§ Work required
The records below need to be repeated exactly, though not their pictures.

[Opening Data provided section]

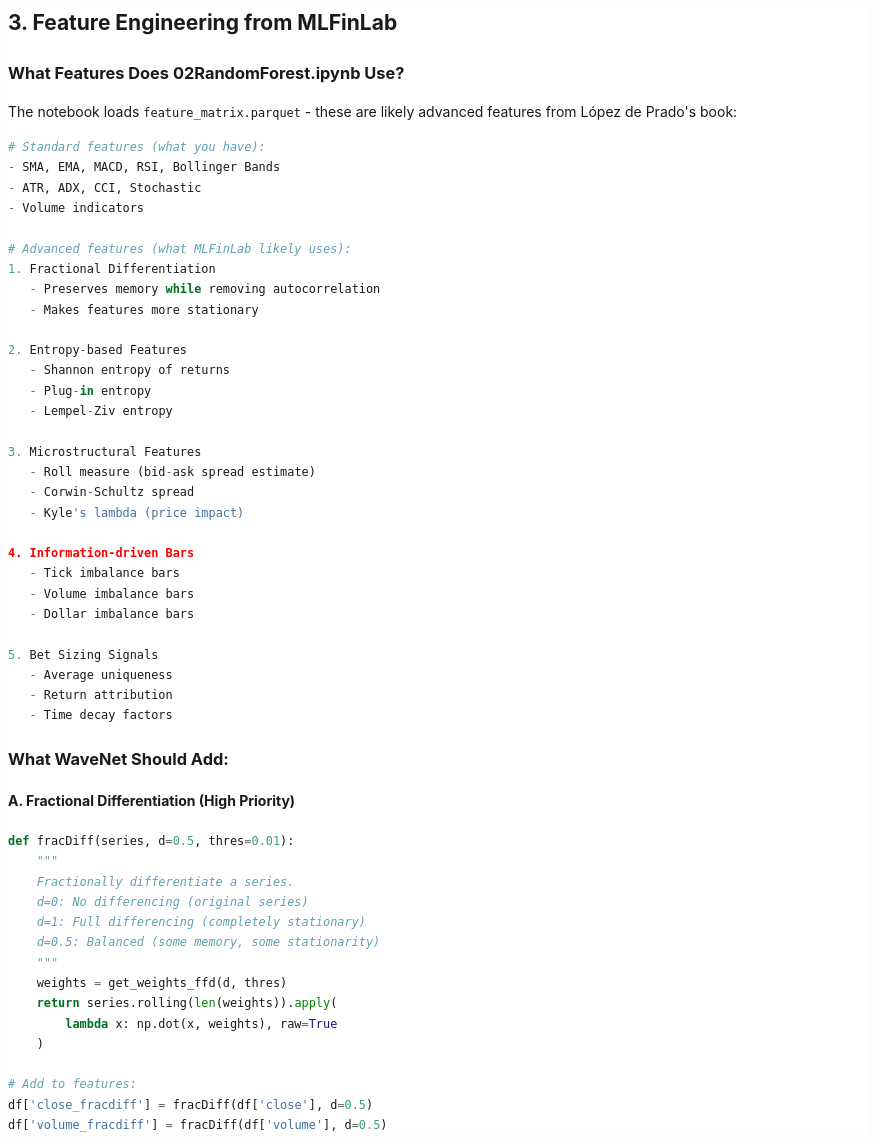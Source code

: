 
## 3. Feature Engineering from MLFinLab

### What Features Does 02RandomForest.ipynb Use?

The notebook loads `feature_matrix.parquet` - these are likely advanced features from López de Prado's book:

```python
# Standard features (what you have):
- SMA, EMA, MACD, RSI, Bollinger Bands
- ATR, ADX, CCI, Stochastic
- Volume indicators

# Advanced features (what MLFinLab likely uses):
1. Fractional Differentiation
   - Preserves memory while removing autocorrelation
   - Makes features more stationary

2. Entropy-based Features
   - Shannon entropy of returns
   - Plug-in entropy
   - Lempel-Ziv entropy

3. Microstructural Features
   - Roll measure (bid-ask spread estimate)
   - Corwin-Schultz spread
   - Kyle's lambda (price impact)

4. Information-driven Bars
   - Tick imbalance bars
   - Volume imbalance bars
   - Dollar imbalance bars

5. Bet Sizing Signals
   - Average uniqueness
   - Return attribution
   - Time decay factors
```

### What WaveNet Should Add:

#### A. Fractional Differentiation (High Priority)
```python
def fracDiff(series, d=0.5, thres=0.01):
    """
    Fractionally differentiate a series.
    d=0: No differencing (original series)
    d=1: Full differencing (completely stationary)
    d=0.5: Balanced (some memory, some stationarity)
    """
    weights = get_weights_ffd(d, thres)
    return series.rolling(len(weights)).apply(
        lambda x: np.dot(x, weights), raw=True
    )

# Add to features:
df['close_fracdiff'] = fracDiff(df['close'], d=0.5)
df['volume_fracdiff'] = fracDiff(df['volume'], d=0.5)
```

[Closing Data provided section]

§ Expected answer
Source code

: 
## 3. Feature Engineering from MLFinLab

### What Features Does 02RandomForest.ipynb Use?

The notebook loads `feature_matrix.parquet` - these are likely advanced features from López de Prado's book:

```python
# Standard features (what you have):
- SMA, EMA, MACD, RSI, Bollinger Bands
- ATR, ADX, CCI, Stochastic
- Volume indicators

# Advanced features (what MLFinLab likely uses):
1. Fractional Differentiation
   - Preserves memory while removing autocorrelation
   - Makes features more stationary

2. Entropy-based Features
   - Shannon entropy of returns
   - Plug-in entropy
   - Lempel-Ziv entropy

3. Microstructural Features
   - Roll measure (bid-ask spread estimate)
   - Corwin-Schultz spread
   - Kyle's lambda (price impact)

4. Information-driven Bars
   - Tick imbalance bars
   - Volume imbalance bars
   - Dollar imbalance bars

5. Bet Sizing Signals
   - Average uniqueness
   - Return attribution
   - Time decay factors
```

### What WaveNet Should Add:

#### A. Fractional Differentiation (High Priority)
```python
def fracDiff(series, d=0.5, thres=0.01):
    """
    Fractionally differentiate a series.
    d=0: No differencing (original series)
    d=1: Full differencing (completely stationary)
    d=0.5: Balanced (some memory, some stationarity)
    """
    weights = get_weights_ffd(d, thres)
    return series.rolling(len(weights)).apply(
        lambda x: np.dot(x, weights), raw=True
    )

# Add to features:
df['close_fracdiff'] = fracDiff(df['close'], d=0.5)
df['volume_fracdiff'] = fracDiff(df['volume'], d=0.5)
```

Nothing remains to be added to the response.